已经在spark-defaults.conf中配置了  spark.serializer  org.apache.spark.serializer.KryoSerializer
而且单独读取Hbase和单独写Hbase都没问题,没有序列化问题,但是在一个程序里同时先读后写就会报序列化问题:
[mw_shl_code=java,true]org.apache.spark.SparkException: Task not serializable
        at org.apache.spark.util.ClosureCleaner$.ensureSerializable(ClosureCleaner.scala:304)
        at org.apache.spark.util.ClosureCleaner$.org$apache$spark$util$ClosureCleaner$$clean(ClosureCleaner.scala:294)
        at org.apache.spark.util.ClosureCleaner$.clean(ClosureCleaner.scala:122)
        at org.apache.spark.SparkContext.clean(SparkContext.scala:2055)
        at org.apache.spark.rdd.RDD$$anonfun$foreachPartition$1.apply(RDD.scala:919)
        at org.apache.spark.rdd.RDD$$anonfun$foreachPartition$1.apply(RDD.scala:918)
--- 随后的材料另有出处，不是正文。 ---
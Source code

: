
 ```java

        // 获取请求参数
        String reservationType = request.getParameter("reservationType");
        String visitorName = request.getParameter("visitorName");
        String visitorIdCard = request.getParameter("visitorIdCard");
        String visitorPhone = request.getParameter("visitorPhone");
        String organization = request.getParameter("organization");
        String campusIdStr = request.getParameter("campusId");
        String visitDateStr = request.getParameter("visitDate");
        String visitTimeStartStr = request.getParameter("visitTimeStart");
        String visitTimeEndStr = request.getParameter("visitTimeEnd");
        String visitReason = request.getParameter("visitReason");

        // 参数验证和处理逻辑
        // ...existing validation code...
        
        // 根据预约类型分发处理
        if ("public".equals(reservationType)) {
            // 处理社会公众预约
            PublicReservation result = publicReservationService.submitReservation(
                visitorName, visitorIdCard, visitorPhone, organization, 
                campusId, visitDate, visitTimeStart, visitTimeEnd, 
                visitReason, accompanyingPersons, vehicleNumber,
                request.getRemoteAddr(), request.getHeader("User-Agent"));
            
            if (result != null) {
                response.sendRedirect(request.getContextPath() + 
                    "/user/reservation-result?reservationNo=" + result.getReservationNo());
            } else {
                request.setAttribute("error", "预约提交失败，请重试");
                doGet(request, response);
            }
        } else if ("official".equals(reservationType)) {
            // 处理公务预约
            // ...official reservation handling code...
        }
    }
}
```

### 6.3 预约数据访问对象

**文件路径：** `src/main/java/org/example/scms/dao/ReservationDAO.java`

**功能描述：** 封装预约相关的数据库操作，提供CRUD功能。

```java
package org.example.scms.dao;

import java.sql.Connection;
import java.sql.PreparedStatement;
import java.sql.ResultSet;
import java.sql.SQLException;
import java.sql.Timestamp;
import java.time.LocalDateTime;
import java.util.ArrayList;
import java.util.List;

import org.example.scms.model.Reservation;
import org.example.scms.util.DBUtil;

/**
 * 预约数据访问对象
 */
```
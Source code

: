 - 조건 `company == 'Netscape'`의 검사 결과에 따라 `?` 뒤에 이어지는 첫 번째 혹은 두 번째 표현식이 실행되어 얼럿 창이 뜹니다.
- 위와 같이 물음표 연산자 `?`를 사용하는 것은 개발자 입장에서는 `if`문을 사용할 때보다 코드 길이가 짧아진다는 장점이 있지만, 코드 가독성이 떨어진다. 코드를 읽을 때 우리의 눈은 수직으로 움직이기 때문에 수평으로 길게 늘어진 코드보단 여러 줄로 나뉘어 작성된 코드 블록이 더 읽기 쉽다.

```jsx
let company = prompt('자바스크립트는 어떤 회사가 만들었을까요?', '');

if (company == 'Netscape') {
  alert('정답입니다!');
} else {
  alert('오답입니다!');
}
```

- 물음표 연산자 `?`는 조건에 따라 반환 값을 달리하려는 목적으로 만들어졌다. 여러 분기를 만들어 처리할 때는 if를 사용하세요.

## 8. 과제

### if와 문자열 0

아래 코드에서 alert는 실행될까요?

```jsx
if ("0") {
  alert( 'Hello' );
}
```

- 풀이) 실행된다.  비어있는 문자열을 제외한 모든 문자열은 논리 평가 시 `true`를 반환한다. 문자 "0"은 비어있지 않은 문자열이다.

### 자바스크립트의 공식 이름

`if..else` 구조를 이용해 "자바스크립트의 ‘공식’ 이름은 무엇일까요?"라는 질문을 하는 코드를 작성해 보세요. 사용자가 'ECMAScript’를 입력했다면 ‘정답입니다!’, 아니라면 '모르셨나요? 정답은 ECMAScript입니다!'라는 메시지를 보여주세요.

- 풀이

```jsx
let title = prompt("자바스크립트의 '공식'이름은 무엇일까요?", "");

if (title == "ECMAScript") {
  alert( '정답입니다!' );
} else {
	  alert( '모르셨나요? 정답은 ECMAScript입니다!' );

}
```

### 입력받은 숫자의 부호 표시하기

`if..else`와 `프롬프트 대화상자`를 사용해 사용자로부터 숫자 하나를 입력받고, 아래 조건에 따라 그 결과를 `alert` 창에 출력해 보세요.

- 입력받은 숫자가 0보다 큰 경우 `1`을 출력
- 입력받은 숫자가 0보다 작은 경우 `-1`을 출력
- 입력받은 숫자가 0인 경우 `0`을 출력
        at org.apache.spark.rdd.RDDOperationScope$.withScope(RDDOperationScope.scala:150)
        at org.apache.spark.rdd.RDDOperationScope$.withScope(RDDOperationScope.scala:111)
        at org.apache.spark.rdd.RDD.withScope(RDD.scala:316)
        at org.apache.spark.rdd.RDD.foreachPartition(RDD.scala:918)[/mw_shl_code]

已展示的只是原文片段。